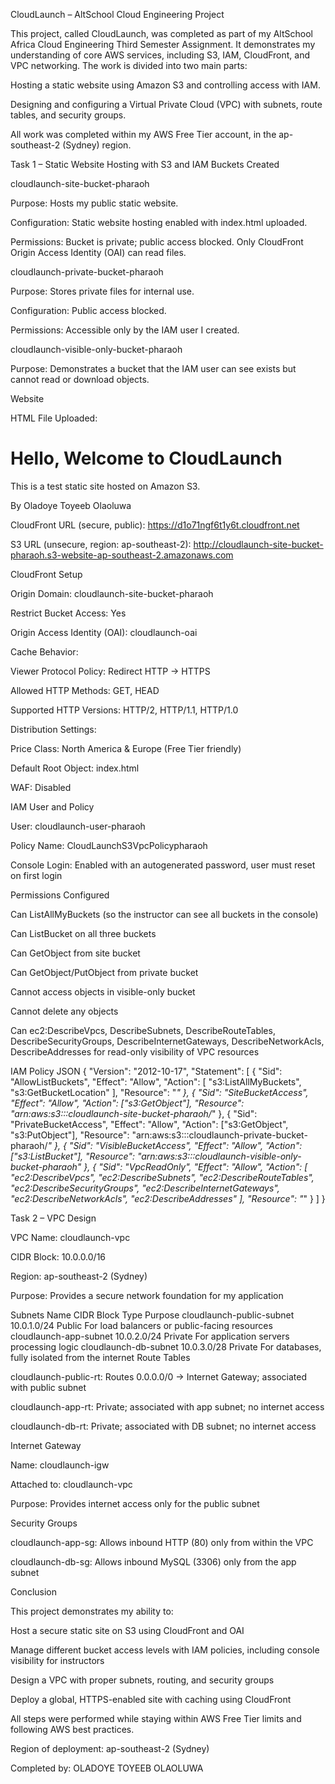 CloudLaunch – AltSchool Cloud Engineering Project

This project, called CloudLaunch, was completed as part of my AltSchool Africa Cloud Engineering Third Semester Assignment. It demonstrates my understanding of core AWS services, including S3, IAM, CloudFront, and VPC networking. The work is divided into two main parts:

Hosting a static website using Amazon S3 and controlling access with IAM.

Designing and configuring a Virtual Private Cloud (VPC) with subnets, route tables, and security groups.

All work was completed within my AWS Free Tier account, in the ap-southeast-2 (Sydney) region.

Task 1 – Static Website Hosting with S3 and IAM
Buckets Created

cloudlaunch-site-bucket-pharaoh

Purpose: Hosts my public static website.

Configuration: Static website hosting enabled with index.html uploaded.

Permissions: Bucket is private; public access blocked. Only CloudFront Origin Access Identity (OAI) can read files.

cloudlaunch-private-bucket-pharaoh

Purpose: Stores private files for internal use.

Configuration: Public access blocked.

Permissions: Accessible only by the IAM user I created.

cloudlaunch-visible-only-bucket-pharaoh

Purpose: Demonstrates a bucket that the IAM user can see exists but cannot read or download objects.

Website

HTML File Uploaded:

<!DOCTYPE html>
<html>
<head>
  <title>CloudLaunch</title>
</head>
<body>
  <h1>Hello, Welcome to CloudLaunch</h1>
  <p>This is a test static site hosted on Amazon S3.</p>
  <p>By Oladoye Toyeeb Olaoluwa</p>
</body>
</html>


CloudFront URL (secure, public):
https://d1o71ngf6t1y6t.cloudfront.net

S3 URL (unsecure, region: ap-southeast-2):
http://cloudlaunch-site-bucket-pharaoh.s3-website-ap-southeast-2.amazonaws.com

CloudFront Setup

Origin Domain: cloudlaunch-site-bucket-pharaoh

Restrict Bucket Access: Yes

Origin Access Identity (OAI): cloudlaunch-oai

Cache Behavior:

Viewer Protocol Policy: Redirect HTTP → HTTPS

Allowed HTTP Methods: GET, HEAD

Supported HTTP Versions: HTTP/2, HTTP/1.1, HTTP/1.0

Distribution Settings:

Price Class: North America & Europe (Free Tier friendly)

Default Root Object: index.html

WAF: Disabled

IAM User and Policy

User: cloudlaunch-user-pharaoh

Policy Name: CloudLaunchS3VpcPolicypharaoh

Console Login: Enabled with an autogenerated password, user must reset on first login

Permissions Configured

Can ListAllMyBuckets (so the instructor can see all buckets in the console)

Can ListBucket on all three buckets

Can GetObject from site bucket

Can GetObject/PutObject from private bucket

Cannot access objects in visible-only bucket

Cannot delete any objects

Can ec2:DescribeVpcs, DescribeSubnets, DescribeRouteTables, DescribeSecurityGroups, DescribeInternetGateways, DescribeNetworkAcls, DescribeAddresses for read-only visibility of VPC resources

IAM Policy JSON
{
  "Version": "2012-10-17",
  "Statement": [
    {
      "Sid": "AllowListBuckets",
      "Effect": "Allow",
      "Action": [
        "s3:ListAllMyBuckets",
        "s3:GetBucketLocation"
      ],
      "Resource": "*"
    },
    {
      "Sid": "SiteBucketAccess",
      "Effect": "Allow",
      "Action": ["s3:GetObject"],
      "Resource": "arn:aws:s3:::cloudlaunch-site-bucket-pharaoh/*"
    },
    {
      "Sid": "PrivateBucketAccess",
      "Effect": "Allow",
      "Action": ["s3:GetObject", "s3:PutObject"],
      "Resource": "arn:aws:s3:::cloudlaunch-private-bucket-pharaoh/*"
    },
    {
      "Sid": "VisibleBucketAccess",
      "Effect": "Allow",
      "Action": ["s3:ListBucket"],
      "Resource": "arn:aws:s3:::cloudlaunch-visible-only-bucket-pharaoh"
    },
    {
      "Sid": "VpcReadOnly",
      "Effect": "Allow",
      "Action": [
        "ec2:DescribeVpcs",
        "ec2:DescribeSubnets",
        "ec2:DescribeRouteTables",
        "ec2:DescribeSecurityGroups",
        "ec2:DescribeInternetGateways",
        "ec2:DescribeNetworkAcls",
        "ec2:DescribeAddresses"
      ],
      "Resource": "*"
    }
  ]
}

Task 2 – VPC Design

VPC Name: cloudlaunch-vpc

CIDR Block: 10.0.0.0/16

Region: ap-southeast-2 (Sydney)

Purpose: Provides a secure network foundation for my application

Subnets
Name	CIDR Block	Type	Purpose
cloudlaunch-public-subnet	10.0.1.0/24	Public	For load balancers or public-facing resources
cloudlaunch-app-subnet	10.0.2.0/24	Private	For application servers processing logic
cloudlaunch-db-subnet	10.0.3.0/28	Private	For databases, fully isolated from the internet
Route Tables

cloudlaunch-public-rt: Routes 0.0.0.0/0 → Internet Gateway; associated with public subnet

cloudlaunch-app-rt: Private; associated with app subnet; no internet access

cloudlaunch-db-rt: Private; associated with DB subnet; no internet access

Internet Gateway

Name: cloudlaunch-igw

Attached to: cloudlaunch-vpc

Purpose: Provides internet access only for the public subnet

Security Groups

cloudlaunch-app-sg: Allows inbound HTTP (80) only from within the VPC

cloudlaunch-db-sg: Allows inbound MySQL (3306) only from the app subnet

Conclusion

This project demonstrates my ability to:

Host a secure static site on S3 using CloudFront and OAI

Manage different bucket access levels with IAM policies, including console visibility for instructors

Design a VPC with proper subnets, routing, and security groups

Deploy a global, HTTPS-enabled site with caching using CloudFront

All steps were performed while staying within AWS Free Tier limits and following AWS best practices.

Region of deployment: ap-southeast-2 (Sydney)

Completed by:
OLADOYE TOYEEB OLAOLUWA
-.-.-
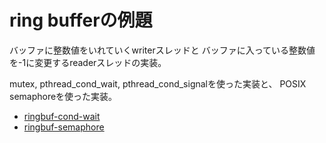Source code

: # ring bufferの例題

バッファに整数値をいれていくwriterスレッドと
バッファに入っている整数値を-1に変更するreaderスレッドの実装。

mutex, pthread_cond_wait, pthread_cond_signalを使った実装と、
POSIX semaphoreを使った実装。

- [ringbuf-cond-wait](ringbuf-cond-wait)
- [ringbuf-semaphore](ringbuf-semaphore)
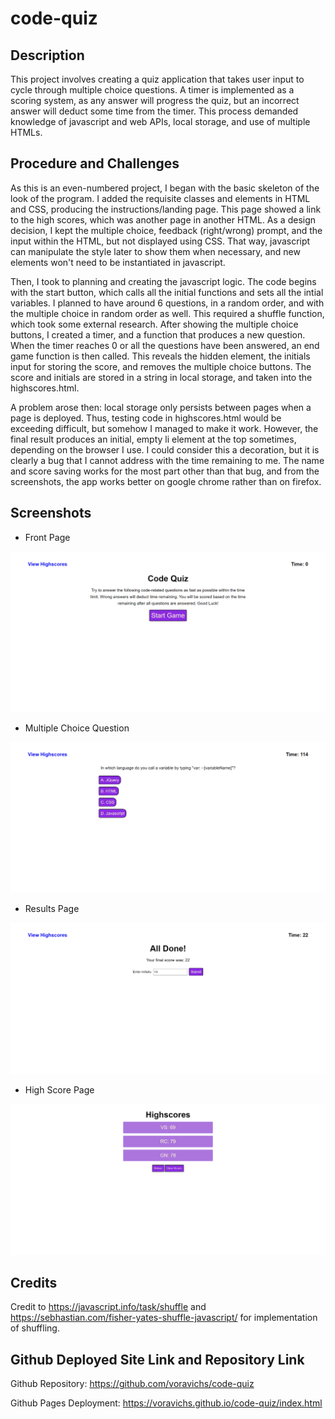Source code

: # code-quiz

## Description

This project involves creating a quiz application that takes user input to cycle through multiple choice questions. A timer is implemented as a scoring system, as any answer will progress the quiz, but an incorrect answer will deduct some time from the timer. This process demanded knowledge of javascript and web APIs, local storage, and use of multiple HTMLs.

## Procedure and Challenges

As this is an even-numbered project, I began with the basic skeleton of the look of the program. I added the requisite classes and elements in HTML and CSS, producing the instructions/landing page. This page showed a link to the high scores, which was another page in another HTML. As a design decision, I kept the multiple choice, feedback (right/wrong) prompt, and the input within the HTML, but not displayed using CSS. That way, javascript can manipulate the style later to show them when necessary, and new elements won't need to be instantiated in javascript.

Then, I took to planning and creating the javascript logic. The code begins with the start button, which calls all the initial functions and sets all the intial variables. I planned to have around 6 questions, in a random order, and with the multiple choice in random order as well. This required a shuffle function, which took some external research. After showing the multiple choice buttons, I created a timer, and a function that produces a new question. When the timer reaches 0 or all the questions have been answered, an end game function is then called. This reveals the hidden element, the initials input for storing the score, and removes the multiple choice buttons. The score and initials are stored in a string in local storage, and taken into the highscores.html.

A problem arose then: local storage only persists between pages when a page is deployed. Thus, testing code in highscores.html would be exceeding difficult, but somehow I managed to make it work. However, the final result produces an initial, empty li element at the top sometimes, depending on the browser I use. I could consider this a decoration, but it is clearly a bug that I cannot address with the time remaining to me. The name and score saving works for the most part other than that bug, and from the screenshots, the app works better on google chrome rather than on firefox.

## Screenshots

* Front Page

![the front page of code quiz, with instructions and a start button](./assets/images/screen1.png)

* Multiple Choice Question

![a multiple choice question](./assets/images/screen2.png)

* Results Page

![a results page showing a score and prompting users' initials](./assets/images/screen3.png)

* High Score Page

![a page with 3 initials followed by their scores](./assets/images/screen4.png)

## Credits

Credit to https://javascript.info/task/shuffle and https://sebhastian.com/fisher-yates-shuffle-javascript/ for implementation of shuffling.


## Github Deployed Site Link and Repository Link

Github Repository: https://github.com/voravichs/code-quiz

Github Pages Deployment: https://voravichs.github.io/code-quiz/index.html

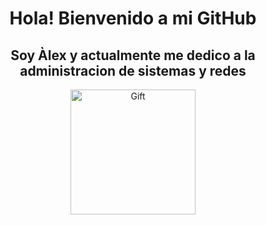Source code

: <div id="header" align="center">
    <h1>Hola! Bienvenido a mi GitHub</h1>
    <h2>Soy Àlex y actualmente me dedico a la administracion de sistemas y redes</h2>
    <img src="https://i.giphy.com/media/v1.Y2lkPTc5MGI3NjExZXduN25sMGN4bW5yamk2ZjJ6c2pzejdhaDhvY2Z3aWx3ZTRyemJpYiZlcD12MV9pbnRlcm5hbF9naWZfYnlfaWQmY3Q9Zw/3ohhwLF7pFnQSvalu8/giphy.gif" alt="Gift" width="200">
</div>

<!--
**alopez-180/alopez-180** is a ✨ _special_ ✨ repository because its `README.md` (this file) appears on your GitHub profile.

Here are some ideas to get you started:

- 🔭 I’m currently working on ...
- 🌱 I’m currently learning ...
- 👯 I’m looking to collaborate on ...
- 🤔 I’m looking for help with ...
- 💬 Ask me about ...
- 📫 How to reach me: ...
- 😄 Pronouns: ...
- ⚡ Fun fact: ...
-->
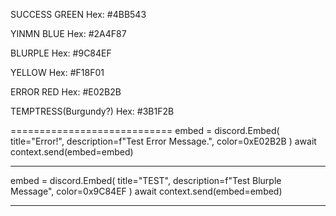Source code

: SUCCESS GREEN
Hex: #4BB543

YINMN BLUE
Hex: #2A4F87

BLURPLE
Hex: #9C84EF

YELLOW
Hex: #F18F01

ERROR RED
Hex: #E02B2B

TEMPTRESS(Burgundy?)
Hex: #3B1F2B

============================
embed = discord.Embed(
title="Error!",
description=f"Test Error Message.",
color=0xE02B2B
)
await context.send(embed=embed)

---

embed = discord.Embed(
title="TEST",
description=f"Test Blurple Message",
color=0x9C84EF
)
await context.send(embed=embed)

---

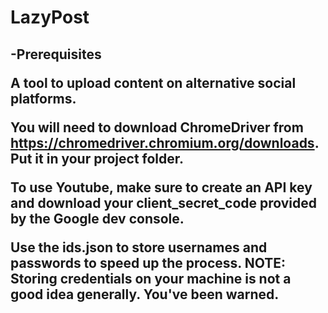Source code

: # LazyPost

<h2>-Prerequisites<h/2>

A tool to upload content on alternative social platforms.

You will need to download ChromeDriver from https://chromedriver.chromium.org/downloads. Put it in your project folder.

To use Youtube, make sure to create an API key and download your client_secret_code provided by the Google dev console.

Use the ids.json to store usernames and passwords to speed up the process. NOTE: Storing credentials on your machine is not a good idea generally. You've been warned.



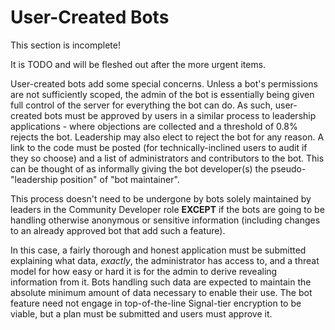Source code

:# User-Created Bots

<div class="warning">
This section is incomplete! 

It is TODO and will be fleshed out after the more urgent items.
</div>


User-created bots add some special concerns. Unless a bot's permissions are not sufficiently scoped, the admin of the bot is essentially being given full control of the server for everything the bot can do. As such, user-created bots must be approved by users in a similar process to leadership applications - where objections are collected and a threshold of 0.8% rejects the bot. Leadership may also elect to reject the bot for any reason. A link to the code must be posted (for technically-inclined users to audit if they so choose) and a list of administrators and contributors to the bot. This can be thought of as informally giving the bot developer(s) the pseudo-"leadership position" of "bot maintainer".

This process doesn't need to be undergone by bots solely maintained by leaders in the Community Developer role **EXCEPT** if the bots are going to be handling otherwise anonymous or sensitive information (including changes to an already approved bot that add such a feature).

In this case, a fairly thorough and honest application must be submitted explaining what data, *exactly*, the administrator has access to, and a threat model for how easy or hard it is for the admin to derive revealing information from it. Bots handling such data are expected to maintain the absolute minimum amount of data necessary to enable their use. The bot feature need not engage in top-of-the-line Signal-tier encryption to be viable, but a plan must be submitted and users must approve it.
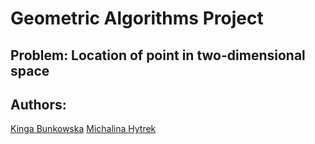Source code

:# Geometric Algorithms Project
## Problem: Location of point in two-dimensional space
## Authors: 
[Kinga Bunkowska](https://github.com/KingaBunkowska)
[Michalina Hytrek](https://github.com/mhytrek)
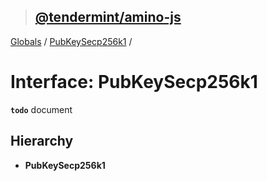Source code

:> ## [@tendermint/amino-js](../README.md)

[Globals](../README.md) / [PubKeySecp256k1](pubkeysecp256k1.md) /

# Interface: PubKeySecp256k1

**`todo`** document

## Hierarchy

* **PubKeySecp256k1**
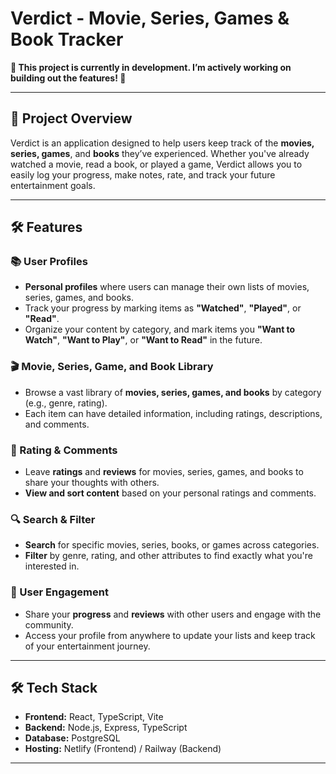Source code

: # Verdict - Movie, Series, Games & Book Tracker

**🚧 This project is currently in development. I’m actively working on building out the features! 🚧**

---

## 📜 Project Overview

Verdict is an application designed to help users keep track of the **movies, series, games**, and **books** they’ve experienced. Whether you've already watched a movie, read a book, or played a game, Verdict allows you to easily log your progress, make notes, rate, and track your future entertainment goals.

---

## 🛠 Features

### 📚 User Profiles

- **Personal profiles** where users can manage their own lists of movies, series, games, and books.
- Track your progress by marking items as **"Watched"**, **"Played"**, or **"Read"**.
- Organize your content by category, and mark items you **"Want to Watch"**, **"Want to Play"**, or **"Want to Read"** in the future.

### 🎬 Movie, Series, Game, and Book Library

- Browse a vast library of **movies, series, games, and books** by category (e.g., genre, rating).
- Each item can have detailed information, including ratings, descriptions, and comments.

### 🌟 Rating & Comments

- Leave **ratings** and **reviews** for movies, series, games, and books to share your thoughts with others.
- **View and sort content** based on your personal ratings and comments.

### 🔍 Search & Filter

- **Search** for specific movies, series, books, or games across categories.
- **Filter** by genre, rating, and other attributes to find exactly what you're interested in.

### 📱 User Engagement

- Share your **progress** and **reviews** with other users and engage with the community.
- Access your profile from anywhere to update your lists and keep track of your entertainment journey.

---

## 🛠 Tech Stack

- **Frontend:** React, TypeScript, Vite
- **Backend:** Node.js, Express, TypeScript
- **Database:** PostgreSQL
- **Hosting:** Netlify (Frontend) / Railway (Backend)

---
-.-.-
TASK BRIEF:
Search the records line by line for the word "Identity" and copy every line where it appears.

TASK OUTPUT:
Permissions: Bucket is private; public access blocked. Only CloudFront Origin Access Identity (OAI) can read files.
Origin Access Identity (OAI): cloudlaunch-oai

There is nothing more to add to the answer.